━━ DATA FOR THE TASK
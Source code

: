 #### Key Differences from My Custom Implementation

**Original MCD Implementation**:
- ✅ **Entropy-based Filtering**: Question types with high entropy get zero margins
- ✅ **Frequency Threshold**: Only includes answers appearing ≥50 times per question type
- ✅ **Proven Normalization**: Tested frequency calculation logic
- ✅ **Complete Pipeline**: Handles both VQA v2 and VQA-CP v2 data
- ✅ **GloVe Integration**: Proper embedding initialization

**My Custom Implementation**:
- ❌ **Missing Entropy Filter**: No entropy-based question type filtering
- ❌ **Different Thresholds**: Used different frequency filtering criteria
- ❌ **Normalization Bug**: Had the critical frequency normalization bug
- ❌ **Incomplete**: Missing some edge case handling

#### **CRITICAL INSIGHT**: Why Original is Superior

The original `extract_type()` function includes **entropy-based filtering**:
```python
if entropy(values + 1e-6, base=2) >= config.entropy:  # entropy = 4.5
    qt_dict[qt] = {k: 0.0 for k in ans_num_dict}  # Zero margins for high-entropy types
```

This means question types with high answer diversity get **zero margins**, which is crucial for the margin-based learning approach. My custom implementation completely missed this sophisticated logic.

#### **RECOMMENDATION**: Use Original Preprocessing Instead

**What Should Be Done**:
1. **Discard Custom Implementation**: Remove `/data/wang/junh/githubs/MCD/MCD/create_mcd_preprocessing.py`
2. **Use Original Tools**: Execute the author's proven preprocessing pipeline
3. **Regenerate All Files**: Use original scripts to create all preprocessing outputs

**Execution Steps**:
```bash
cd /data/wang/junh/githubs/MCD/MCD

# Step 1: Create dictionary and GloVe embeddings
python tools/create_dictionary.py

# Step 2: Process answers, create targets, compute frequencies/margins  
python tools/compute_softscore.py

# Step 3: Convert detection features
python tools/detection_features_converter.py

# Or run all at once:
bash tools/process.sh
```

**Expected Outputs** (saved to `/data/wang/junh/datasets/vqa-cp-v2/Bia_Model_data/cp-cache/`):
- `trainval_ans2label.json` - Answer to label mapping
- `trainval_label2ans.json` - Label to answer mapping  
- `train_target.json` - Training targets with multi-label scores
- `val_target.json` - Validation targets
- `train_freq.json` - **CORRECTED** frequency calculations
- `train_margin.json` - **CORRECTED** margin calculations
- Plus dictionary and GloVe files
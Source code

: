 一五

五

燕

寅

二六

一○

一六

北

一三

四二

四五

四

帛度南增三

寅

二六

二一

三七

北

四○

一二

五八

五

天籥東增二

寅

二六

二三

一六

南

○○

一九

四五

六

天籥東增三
━━━━
▶ _YOUR GOAL_
Your task is to reproduce the full listing exactly.

▶ _PROBLEM SOLUTION_
Source code

: #### Key Differences from My Custom Implementation

**Original MCD Implementation**:
- ✅ **Entropy-based Filtering**: Question types with high entropy get zero margins
- ✅ **Frequency Threshold**: Only includes answers appearing ≥50 times per question type
- ✅ **Proven Normalization**: Tested frequency calculation logic
- ✅ **Complete Pipeline**: Handles both VQA v2 and VQA-CP v2 data
- ✅ **GloVe Integration**: Proper embedding initialization

**My Custom Implementation**:
- ❌ **Missing Entropy Filter**: No entropy-based question type filtering
- ❌ **Different Thresholds**: Used different frequency filtering criteria
- ❌ **Normalization Bug**: Had the critical frequency normalization bug
- ❌ **Incomplete**: Missing some edge case handling

#### **CRITICAL INSIGHT**: Why Original is Superior

The original `extract_type()` function includes **entropy-based filtering**:
```python
if entropy(values + 1e-6, base=2) >= config.entropy:  # entropy = 4.5
    qt_dict[qt] = {k: 0.0 for k in ans_num_dict}  # Zero margins for high-entropy types
```

This means question types with high answer diversity get **zero margins**, which is crucial for the margin-based learning approach. My custom implementation completely missed this sophisticated logic.

#### **RECOMMENDATION**: Use Original Preprocessing Instead

**What Should Be Done**:
1. **Discard Custom Implementation**: Remove `/data/wang/junh/githubs/MCD/MCD/create_mcd_preprocessing.py`
2. **Use Original Tools**: Execute the author's proven preprocessing pipeline
3. **Regenerate All Files**: Use original scripts to create all preprocessing outputs

**Execution Steps**:
```bash
cd /data/wang/junh/githubs/MCD/MCD

# Step 1: Create dictionary and GloVe embeddings
python tools/create_dictionary.py

# Step 2: Process answers, create targets, compute frequencies/margins  
python tools/compute_softscore.py

# Step 3: Convert detection features
python tools/detection_features_converter.py

# Or run all at once:
bash tools/process.sh
```

**Expected Outputs** (saved to `/data/wang/junh/datasets/vqa-cp-v2/Bia_Model_data/cp-cache/`):
- `trainval_ans2label.json` - Answer to label mapping
- `trainval_label2ans.json` - Label to answer mapping  
- `train_target.json` - Training targets with multi-label scores
- `val_target.json` - Validation targets
- `train_freq.json` - **CORRECTED** frequency calculations
- `train_margin.json` - **CORRECTED** margin calculations
- Plus dictionary and GloVe files
Source code

: 一五

五

燕

寅

二六

一○

一六

北

一三

四二

四五

四

帛度南增三

寅

二六

二一

三七

北

四○

一二

五八

五

天籥東增二

寅

二六

二三

一六

南

○○

一九

四五

六

天籥東增三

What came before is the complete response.